##### Provided information
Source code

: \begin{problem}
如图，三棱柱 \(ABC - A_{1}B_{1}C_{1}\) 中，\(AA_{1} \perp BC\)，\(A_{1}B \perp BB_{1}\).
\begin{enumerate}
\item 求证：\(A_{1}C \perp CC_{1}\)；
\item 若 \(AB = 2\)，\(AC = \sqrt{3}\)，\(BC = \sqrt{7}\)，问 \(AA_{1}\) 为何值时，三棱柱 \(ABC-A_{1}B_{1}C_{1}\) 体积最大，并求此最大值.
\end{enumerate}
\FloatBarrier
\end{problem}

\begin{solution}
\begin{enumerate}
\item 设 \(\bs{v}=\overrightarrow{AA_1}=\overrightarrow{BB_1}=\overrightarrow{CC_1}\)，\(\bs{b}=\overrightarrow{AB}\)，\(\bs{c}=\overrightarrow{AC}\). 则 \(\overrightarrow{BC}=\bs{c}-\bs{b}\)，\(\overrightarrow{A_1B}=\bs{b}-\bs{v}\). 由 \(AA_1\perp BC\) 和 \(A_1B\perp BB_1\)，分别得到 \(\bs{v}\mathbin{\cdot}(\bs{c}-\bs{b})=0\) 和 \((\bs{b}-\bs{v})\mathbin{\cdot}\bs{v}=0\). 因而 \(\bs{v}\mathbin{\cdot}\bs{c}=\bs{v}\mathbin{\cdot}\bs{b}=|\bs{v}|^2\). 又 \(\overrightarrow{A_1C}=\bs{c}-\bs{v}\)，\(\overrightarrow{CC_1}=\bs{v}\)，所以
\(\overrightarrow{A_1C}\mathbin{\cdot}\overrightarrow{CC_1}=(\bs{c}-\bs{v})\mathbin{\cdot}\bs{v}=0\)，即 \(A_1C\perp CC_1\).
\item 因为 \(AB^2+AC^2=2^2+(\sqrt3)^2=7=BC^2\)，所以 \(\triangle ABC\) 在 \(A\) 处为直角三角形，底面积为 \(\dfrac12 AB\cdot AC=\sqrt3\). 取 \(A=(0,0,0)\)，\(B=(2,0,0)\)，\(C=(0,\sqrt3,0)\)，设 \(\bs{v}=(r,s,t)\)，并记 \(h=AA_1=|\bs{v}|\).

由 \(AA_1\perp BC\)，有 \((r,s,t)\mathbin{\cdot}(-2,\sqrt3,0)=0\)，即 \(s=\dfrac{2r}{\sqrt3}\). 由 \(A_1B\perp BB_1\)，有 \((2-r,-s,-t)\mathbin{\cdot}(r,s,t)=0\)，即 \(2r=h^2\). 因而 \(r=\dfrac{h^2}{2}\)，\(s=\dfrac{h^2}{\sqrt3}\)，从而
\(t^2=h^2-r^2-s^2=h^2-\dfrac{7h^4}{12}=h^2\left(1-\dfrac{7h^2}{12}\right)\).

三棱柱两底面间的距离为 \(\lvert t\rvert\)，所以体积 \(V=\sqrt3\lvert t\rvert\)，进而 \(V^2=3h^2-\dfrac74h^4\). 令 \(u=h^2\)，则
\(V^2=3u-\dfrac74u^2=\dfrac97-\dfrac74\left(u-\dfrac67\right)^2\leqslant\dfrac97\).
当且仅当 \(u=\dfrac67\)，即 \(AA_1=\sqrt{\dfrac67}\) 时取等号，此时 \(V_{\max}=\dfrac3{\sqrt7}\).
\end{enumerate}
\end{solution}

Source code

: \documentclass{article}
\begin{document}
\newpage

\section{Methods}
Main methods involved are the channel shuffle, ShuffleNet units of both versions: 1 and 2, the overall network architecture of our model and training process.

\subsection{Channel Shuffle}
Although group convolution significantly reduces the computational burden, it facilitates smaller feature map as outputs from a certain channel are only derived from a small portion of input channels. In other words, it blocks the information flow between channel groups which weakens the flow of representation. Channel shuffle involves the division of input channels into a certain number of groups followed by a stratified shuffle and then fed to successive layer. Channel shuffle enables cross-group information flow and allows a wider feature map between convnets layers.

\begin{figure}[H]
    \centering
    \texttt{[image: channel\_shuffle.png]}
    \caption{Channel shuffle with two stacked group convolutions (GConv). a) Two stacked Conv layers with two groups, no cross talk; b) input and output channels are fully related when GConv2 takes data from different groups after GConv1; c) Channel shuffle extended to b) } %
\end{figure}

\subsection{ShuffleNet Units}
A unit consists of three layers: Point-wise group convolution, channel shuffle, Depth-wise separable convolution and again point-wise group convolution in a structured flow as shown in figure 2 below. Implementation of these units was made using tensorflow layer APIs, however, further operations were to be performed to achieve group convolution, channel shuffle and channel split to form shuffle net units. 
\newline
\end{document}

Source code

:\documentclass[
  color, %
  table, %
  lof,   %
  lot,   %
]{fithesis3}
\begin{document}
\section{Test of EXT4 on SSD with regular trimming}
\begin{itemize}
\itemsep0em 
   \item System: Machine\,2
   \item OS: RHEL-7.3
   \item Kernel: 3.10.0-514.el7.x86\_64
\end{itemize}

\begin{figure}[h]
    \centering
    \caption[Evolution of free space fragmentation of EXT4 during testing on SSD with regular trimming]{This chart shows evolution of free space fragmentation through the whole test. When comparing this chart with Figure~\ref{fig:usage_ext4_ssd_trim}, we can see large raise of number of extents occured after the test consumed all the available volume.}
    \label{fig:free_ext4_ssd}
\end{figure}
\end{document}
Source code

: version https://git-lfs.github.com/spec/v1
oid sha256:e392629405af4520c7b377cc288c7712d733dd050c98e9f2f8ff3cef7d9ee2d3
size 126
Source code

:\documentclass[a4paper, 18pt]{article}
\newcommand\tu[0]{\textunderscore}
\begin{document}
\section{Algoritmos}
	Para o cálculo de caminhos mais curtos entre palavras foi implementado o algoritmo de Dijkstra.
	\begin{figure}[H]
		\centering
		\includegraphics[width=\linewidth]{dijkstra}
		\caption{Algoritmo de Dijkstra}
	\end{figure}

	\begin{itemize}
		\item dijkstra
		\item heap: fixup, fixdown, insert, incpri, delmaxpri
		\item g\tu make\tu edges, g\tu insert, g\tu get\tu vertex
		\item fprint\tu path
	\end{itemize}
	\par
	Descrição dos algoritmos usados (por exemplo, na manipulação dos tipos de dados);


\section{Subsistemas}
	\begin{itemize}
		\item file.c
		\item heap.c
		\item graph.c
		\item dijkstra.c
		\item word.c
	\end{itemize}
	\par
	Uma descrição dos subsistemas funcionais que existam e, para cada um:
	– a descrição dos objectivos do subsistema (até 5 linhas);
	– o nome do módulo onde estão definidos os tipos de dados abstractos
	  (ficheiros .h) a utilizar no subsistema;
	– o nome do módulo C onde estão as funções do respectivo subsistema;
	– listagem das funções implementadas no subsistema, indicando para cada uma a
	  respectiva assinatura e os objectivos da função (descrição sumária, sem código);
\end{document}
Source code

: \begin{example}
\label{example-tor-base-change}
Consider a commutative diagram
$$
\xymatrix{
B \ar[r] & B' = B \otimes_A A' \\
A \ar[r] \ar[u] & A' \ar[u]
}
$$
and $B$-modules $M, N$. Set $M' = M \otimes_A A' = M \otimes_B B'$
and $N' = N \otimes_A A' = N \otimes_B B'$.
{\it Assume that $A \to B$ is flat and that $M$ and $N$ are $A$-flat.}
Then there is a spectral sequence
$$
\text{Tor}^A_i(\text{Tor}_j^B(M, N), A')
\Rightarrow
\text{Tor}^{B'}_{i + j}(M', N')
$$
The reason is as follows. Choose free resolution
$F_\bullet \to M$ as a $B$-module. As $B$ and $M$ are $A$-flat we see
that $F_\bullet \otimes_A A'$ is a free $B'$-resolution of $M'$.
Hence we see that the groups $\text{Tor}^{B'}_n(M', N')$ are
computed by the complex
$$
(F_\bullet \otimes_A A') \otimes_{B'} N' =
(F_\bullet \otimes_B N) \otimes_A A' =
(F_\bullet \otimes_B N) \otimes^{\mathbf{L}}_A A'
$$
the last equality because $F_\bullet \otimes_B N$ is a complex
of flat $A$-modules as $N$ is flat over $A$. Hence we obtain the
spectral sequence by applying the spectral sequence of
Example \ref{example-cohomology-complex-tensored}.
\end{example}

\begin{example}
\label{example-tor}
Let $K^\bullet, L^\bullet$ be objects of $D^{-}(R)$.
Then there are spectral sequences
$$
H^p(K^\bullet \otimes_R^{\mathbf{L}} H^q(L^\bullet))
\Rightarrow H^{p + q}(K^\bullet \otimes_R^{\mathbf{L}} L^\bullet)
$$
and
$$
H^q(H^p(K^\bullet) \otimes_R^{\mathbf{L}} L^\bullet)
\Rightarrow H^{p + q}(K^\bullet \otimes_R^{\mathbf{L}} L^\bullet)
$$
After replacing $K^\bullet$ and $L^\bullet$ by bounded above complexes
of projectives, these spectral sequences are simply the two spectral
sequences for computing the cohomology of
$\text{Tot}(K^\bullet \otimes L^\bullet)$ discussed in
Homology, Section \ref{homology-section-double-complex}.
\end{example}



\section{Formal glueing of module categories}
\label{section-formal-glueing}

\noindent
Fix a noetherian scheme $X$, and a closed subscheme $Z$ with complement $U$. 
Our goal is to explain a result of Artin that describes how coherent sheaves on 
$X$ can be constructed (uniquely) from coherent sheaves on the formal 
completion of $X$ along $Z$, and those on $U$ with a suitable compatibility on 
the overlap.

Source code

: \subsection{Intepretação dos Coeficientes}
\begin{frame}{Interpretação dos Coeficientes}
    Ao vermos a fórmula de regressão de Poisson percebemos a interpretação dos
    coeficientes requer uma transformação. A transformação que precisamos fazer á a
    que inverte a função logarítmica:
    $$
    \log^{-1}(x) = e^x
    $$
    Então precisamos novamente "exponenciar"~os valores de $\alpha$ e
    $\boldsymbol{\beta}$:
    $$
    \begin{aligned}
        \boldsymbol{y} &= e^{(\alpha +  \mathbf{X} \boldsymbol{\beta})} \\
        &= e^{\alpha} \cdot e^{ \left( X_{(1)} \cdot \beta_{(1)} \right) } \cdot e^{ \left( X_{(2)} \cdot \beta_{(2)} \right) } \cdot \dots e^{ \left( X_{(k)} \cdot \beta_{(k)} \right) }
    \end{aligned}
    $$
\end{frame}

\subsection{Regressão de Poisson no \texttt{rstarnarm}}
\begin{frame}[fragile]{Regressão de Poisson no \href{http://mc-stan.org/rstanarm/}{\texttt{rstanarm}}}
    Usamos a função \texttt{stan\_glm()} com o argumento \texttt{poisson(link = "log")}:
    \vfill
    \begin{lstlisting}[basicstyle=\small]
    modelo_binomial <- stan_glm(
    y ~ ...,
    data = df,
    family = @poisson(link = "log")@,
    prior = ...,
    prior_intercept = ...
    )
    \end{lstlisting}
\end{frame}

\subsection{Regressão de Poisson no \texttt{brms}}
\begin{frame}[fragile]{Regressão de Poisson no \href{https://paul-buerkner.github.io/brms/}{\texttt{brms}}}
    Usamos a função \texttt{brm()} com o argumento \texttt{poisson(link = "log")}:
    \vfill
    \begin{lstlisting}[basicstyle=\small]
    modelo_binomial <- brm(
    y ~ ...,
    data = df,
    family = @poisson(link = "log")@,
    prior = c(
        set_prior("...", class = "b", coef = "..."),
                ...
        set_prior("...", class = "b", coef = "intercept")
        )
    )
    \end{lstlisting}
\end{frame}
##########
_What the task requires_
For the records above, state how many lines contain "tipos", and nothing more.

_Result_
2